Although the book is appropriately suspenseful and a delight to read--even the minor characters are distinctive and vividly seen--its most powerful moments are those that describe real horrors. Our narrator recalls that after reading descriptions of Vlad burning young boys or impaling "a large family," she tried to forget the words: "For all his attention to my historical education, my father had neglected to tell me this: history's terrible moments were real. I understand now, decades later, that he could never have told me. Only history itself can convince you of such a truth." The reader, although given a satisfying ending, gets a strong enough dose of European history to temper the usual comforts of the closing words. --Regina Marler


Customer Reviews:   Read 1433 more reviews...

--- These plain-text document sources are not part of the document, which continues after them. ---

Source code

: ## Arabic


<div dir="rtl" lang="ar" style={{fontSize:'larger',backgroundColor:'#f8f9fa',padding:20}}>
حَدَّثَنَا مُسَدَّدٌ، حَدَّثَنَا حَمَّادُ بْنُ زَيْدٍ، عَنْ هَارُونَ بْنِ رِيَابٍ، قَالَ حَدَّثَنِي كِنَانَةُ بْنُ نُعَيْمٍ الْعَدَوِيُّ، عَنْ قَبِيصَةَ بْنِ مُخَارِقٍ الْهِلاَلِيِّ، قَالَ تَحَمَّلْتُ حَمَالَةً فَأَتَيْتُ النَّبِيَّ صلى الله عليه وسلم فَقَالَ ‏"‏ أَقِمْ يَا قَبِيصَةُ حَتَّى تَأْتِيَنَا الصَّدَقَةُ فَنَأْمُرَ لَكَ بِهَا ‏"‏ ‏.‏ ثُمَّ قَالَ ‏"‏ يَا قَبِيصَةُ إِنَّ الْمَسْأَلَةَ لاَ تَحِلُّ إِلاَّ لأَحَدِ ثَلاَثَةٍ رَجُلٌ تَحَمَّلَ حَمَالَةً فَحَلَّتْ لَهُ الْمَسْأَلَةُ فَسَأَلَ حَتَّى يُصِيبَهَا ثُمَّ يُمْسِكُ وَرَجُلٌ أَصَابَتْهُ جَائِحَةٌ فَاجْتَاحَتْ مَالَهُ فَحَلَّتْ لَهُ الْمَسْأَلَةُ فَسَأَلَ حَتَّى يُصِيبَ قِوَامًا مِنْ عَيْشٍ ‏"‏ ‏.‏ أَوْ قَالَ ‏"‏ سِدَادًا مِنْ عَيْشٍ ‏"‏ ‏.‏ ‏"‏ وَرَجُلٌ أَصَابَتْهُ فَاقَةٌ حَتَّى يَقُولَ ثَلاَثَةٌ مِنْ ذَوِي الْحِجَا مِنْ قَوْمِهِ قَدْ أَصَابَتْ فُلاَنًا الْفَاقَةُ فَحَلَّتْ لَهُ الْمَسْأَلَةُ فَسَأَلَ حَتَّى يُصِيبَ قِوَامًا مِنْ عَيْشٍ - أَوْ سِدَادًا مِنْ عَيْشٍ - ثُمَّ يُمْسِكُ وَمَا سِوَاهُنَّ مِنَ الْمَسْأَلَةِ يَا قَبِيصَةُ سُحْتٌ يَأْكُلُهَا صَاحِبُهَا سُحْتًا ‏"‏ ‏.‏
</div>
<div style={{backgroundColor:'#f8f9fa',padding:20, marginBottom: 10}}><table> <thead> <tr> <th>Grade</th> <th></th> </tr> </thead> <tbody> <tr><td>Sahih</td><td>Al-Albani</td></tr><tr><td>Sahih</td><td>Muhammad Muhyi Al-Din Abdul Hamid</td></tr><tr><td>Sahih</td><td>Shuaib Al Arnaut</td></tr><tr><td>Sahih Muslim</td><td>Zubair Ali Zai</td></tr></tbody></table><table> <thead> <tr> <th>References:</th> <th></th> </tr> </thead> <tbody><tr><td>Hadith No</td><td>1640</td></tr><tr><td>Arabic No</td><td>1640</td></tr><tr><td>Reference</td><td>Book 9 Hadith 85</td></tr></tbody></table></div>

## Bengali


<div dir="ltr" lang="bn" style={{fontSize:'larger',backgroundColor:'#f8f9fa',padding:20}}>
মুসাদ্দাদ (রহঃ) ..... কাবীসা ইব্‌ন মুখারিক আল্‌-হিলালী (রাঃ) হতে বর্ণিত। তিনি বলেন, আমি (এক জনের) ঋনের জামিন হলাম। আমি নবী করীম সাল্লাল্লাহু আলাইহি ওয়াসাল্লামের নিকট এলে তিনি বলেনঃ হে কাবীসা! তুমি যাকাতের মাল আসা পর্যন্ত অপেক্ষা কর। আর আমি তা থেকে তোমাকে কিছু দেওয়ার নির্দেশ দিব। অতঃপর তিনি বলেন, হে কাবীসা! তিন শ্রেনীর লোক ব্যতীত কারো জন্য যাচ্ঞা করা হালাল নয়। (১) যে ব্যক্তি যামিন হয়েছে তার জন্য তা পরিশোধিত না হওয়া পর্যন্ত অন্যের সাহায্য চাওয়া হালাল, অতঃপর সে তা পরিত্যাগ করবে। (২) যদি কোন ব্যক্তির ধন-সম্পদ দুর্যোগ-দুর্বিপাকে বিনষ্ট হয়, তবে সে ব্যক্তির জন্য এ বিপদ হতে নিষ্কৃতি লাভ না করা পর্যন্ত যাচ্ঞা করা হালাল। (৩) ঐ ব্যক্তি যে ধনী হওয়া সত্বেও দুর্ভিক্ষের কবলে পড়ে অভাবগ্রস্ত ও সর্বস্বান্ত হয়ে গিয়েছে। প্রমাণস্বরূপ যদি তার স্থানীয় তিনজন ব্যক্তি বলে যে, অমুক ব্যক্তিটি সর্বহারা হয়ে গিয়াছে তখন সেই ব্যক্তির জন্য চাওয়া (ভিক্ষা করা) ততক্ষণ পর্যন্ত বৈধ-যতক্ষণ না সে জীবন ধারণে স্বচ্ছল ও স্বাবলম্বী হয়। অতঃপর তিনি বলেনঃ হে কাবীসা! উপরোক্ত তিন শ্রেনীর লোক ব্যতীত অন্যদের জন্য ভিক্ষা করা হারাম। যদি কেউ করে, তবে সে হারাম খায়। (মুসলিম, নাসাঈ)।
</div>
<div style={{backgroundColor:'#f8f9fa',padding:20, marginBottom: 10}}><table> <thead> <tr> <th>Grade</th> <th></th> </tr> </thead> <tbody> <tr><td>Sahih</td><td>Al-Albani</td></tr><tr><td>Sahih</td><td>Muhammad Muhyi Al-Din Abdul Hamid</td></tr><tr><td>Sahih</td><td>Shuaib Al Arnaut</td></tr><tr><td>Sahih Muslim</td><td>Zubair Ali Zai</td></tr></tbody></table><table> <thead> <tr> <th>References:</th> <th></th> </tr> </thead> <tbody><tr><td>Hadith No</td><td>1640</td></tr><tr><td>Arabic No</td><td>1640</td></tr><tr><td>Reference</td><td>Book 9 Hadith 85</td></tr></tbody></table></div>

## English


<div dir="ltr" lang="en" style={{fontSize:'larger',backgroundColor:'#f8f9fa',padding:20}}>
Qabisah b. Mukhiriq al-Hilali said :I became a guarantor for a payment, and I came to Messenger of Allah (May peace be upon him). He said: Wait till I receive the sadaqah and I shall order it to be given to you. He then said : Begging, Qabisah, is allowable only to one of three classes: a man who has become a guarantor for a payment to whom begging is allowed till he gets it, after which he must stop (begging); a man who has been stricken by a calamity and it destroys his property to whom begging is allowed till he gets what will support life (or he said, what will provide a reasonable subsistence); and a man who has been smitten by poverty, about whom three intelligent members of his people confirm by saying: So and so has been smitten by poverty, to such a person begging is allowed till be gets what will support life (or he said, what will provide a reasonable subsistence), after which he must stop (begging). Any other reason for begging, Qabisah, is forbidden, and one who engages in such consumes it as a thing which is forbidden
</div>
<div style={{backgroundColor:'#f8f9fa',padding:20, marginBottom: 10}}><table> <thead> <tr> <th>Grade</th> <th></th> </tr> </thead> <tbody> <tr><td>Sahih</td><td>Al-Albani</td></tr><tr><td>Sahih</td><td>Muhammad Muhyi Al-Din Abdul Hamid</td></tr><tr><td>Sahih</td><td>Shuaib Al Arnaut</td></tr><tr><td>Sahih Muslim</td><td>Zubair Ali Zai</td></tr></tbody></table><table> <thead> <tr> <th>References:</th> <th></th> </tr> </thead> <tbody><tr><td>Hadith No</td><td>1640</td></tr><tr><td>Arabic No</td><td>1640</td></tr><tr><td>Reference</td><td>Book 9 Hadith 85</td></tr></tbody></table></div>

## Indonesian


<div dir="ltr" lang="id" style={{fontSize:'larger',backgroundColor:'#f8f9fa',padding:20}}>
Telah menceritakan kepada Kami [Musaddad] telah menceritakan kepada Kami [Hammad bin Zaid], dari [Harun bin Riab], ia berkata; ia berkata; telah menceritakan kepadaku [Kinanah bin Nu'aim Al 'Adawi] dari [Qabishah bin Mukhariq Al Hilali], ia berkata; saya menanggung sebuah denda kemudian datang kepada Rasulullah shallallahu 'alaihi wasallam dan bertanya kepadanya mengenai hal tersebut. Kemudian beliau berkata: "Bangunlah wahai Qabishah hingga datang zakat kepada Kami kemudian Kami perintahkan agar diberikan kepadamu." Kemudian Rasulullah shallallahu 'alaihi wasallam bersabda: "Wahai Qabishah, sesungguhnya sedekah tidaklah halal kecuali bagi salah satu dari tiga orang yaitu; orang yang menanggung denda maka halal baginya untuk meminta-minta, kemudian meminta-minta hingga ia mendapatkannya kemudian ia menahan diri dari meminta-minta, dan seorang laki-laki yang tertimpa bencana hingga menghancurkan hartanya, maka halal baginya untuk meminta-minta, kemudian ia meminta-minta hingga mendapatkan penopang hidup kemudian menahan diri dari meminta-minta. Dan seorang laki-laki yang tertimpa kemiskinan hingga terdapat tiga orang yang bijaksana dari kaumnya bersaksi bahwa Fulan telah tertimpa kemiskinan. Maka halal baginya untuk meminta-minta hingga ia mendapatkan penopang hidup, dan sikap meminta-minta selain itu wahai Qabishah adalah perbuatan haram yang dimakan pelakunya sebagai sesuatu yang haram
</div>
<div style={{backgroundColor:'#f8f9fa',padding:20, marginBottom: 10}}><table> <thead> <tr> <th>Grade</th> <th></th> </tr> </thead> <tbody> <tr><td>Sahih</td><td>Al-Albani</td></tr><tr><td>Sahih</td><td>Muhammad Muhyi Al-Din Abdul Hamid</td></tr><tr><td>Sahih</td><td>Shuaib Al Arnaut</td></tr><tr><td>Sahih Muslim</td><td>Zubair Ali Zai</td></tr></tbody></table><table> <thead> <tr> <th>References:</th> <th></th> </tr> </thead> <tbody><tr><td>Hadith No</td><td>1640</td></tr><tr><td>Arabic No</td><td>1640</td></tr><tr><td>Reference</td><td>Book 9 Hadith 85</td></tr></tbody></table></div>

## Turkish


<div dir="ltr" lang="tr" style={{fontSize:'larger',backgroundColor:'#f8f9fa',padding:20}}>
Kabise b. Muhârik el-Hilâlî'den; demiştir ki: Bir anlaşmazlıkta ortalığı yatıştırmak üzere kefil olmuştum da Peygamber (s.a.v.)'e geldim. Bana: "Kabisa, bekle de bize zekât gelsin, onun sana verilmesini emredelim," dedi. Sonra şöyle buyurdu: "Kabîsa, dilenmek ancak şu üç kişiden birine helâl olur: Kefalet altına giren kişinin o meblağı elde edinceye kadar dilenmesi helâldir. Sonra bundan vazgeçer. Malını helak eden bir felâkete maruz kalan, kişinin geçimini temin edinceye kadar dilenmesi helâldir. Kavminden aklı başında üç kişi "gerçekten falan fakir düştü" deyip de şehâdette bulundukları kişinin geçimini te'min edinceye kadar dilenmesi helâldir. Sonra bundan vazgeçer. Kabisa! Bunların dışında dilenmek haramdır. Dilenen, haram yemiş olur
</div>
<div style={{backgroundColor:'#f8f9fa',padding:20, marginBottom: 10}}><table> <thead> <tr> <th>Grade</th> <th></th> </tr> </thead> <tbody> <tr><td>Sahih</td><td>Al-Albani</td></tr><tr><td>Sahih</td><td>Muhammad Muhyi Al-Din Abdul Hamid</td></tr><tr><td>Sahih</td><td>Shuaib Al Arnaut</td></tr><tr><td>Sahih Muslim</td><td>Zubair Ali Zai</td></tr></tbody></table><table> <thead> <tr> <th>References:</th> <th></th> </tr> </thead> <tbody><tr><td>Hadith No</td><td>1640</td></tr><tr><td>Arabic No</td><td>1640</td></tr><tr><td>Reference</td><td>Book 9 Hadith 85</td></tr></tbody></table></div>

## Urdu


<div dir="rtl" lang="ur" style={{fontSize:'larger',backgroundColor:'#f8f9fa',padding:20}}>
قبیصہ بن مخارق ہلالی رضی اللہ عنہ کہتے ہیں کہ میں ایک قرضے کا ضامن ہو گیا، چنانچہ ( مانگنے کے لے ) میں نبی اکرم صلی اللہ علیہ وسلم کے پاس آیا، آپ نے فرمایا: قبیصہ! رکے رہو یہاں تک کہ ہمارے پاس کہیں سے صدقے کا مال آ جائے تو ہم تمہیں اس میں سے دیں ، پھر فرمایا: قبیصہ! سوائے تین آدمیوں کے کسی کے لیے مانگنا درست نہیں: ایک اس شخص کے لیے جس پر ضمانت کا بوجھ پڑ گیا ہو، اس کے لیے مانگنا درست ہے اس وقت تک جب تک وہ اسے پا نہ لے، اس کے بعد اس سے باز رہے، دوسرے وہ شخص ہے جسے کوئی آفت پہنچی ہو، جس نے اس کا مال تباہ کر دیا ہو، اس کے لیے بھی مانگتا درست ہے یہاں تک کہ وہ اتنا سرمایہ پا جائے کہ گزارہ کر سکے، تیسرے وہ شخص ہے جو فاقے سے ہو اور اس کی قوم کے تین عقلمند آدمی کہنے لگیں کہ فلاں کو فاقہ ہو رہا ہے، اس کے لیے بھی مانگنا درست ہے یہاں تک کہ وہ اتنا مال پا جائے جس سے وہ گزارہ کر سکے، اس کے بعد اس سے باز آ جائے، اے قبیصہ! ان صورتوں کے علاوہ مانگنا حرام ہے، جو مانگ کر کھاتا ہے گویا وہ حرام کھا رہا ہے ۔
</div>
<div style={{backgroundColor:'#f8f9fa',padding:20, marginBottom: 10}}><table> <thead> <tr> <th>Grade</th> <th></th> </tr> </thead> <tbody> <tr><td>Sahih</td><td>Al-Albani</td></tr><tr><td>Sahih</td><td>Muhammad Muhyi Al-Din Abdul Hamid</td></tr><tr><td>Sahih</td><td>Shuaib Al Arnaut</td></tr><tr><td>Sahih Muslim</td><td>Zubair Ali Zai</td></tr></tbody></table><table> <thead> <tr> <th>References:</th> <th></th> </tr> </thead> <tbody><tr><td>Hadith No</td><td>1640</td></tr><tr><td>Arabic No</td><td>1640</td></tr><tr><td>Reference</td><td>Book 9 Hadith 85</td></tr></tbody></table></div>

4 out of 5 stars Good read   January 9, 2009
Scholar (USA)
Although the book is a bit long and there seem to be some holes in the plot/story line, it is an enjoyable read and well told.


4 out of 5 stars Perfect for Students of History or Literature   December 30, 2008
Lovely Reader (Seattle, WA)
As a university student about to return to classes in a few weeks, I found an enthusiasm for this very scholarly novel, which I ultimately needed. The main problem with this book is that is stays true to the nature of historical research: searching through libraries with painstaking care, reading ancient texts, puzzling through inconsistencies. This is detective work at its finest, but even my study-starved mind became a little impatient at all the studying required to solve the mystery of Dracula.

Nevertheless, I thoroughly enjoyed the story and the way Kostova weaves her way through time, from stories from ancient Turkey, Romania, and Bulgaria, to the fevered investigations spanning two generations in the 20th century. Secrets long buried in history are constantly being revealed and there's a twist in almost every chapter. Kostova is also adept at bringing the environment in which these incredible events take place beautifully to life. I almost felt as if I were traveling through the streets of Istanbul and the countryside of Romania. Kostova also brings this intensity to her storytelling. It was at one moment incredibly frightening, and at another moment so moving it brought tears to my eyes.

I recommend this book to anyone who is interested in history, including the history of Dracula. The Historian is a wonderful and cerebral twist on the traditional Dracula legend.